Many software platforms are becoming more valuable with the advent of artificial intelligence (AI) technology as well. While there's plenty of overhype to be found when discussing the potential for AI, the technological advances in the works do seem likely to boost the returns of a sect group of software stocks over the coming years.

Given this potential, let's look at a couple of top software stocks that are great buy-and-hold candidates at the moment.

1. Adobe

Adobe (ADBE 0.87%) checks a lot of boxes for investors interested in this space. The software giant has a large global installed base that helped it generate $18 billion in sales in 2022, up 15% over the previous year.
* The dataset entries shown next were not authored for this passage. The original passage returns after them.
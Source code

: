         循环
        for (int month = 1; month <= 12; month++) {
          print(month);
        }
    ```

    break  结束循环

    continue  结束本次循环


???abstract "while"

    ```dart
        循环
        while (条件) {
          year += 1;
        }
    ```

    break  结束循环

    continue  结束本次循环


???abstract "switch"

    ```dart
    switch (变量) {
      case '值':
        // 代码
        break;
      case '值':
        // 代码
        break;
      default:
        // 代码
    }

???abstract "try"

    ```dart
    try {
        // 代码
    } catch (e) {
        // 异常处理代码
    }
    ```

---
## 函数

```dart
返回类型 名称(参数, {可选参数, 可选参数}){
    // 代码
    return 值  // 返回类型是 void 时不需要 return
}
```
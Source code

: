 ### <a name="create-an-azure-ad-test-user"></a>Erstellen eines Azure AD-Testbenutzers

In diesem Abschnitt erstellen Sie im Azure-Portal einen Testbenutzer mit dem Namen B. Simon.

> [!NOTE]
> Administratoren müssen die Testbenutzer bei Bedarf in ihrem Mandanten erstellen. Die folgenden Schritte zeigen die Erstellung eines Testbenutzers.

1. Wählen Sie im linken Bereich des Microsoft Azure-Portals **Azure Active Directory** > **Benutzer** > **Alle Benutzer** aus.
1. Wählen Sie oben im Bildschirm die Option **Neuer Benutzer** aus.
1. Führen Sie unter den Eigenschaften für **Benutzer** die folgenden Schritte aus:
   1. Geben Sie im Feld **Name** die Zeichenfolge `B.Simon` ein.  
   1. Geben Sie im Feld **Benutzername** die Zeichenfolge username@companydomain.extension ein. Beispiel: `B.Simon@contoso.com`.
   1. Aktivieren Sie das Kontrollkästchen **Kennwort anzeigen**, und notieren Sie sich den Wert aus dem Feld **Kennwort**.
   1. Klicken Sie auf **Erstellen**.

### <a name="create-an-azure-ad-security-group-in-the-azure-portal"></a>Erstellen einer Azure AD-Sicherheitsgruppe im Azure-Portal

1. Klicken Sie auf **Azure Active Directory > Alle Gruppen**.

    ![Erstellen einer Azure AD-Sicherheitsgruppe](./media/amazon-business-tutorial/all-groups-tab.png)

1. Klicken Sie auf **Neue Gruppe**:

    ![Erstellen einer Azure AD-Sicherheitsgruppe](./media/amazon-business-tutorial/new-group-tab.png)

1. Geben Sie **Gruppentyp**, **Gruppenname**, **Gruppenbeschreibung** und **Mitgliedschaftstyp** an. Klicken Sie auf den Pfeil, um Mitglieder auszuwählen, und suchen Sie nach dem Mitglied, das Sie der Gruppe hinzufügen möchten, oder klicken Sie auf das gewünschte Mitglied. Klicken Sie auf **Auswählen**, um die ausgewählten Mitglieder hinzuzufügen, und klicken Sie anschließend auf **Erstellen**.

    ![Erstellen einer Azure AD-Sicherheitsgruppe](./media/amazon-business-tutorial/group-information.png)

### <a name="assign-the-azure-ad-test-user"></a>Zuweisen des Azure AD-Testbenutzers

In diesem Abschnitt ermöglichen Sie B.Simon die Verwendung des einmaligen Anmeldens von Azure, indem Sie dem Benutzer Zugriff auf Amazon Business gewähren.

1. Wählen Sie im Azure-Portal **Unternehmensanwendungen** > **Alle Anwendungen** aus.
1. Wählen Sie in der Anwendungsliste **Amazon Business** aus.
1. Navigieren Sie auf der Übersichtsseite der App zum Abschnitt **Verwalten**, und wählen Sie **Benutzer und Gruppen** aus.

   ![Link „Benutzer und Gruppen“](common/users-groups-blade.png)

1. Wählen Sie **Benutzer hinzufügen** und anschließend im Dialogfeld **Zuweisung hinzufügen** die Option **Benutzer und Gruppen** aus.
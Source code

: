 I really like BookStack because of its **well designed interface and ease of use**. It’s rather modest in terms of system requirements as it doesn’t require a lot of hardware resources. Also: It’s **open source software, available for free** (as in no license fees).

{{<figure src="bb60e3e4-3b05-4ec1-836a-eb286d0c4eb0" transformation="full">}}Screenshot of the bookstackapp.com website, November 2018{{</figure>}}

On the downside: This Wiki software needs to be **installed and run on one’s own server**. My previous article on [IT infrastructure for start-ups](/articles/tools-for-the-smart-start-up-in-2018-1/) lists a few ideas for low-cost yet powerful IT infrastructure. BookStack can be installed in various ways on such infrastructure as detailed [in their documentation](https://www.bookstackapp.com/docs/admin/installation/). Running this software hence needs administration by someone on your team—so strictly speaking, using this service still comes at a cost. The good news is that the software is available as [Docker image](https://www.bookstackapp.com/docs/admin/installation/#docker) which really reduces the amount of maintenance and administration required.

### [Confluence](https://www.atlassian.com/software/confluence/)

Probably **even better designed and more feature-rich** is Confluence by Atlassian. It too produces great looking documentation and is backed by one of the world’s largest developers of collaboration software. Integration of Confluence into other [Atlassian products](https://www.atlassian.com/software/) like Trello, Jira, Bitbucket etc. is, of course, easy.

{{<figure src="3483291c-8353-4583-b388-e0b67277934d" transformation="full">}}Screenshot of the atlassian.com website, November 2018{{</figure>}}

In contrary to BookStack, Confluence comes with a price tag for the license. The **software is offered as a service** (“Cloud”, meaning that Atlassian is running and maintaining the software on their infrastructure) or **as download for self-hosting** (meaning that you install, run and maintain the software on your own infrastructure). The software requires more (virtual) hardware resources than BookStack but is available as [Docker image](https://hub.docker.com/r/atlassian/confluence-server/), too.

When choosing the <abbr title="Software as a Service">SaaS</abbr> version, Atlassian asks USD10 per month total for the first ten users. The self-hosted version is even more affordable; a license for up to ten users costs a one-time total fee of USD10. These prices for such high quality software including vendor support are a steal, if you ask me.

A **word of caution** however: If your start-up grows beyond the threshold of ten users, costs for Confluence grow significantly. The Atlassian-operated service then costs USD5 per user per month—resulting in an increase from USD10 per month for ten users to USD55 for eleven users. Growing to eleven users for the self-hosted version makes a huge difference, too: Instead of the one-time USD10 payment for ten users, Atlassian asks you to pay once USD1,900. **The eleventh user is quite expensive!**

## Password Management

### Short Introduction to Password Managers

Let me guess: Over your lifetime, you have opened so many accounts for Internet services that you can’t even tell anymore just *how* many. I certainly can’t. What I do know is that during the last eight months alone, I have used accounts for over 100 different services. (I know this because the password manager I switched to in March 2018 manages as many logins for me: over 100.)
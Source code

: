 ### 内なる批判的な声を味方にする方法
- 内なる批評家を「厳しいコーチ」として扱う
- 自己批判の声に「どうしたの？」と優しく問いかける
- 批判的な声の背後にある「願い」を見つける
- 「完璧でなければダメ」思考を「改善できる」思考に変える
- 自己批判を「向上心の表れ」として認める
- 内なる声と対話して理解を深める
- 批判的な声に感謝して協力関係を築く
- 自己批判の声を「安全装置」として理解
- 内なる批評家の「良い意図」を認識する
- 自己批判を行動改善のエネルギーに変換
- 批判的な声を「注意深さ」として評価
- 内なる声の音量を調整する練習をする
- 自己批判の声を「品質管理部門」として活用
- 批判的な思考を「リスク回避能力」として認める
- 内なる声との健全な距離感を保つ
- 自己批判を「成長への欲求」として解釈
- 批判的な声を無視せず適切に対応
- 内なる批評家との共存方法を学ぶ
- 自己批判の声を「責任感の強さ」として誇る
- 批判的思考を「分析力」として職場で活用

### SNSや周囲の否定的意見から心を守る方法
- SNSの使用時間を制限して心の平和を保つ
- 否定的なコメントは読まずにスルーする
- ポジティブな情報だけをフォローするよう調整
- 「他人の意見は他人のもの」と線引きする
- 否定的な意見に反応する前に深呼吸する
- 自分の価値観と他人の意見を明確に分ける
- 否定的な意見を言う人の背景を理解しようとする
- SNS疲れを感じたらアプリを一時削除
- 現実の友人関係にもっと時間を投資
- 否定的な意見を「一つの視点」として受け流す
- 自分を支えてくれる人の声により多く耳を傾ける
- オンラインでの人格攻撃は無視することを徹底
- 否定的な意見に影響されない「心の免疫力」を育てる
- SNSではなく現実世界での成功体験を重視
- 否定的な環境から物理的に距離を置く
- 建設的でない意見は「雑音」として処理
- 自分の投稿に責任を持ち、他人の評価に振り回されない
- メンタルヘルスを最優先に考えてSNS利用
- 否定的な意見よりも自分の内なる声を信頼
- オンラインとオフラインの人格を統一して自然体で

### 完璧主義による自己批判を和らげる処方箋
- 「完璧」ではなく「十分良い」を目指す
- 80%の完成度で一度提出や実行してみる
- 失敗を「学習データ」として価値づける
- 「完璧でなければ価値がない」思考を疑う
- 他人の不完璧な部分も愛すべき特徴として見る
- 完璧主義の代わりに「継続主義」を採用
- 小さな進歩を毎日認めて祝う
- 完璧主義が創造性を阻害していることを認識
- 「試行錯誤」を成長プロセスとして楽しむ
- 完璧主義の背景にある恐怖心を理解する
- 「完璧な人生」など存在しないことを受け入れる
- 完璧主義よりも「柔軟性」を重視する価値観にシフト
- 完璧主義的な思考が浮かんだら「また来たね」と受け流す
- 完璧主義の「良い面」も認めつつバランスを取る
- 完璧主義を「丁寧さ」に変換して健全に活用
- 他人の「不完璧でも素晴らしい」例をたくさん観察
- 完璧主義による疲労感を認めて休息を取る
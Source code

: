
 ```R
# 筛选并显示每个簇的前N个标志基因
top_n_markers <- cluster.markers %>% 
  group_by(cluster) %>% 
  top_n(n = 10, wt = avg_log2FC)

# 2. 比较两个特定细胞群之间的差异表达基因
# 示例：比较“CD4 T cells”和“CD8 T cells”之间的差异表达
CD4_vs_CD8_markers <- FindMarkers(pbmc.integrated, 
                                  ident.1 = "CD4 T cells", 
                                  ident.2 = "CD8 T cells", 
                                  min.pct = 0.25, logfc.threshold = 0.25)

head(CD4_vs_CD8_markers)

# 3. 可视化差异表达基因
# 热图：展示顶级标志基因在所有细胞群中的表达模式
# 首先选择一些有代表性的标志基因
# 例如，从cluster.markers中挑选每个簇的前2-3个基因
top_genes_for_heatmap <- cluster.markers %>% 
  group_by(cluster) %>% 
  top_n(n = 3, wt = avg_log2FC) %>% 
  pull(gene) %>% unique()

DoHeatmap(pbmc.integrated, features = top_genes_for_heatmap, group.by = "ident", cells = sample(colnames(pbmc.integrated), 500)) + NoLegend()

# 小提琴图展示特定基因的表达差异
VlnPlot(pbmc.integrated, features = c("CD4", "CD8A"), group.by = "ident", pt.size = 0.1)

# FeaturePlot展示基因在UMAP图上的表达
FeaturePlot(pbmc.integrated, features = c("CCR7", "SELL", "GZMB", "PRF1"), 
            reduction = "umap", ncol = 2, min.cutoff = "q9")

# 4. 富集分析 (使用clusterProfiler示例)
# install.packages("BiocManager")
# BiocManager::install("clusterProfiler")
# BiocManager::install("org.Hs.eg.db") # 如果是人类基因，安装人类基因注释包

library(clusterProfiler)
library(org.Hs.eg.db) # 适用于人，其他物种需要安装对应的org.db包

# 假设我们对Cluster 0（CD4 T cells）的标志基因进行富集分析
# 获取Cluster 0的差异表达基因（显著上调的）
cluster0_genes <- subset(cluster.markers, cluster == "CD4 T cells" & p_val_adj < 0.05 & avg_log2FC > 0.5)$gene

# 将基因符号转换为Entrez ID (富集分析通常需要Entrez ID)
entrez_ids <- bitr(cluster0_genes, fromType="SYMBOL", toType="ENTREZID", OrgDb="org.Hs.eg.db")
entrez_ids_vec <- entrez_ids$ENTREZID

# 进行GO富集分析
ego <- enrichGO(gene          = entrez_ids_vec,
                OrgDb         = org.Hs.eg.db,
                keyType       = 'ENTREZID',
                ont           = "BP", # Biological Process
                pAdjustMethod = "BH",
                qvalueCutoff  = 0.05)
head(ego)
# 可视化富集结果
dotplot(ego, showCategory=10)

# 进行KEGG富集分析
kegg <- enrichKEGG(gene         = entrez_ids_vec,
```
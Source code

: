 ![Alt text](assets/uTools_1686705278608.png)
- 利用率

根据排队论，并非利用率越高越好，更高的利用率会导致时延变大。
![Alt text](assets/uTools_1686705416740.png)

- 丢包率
Its software-as-a-service selling approach is highly efficient, too, allowing Adobe to produce $2 billion of operating cash flow last quarter. That translates into a blazing 38% operating margin for investors keeping track.

Adobe has an excellent shot at using generative AI to great effect throughout its portfolio into 2024 and beyond. The tech is already lifting demand for products like Photoshop and boosting subscriptions overall. Generative AI is making workflows more productive, so it's no surprise management is pouring resources into that growth initiative. "We are unleashing a new era of AI-enhanced creativity around the world," CEO Shantanu Narayen said in a mid-September press release.

The stock isn't especially cheap. Shares are priced at 13 times annual sales today, close to the high for the year. But investors who believe in the long-term growth thesis shouldn't let that premium deter them from owning this high-performing software giant.

2. Palo Alto Networks

Palo Alto Networks (PANW 0.91%) is doing very well in the cybersecurity space. The company boosted revenue at a 20%-plus rate in each of the last five quarters as security demand remains strong from enterprises cutting spending in other areas of their IT budgets.

That success adds heft to the idea that cybersecurity is a relatively recession-resistant niche. It also reflects Palo Alto Networks' valuable competitive advantages. These include its large installed base, AI-fueled next-gen security platforms, and diverse product offerings.

Palo Alto Networks isn't nearly as profitable as more established peers like Microsoft. But the trend is very encouraging on this score. The company achieved positive earnings for the first time last year, and management is determined to continue that trend into 2024 and beyond. In fact, earnings should rise by about 20% this year to modestly outperform sales growth.

As with Adobe, Palo Alto Networks' valuation reflects a lot of investor optimism. If you're risk-averse, you might want to watch the stock for a pullback to perhaps grab shares at a discount. However, a major advantage of having a multiyear investing horizon is that it gives you plenty of time to accumulate market-thumping returns.

In that situation, paying a little more for a stock won't make a huge difference to your overall returns. If you're optimistic about the software space, you'll likely do well by having Palo Alto Networks and Adobe in your portfolio over the next decade or more.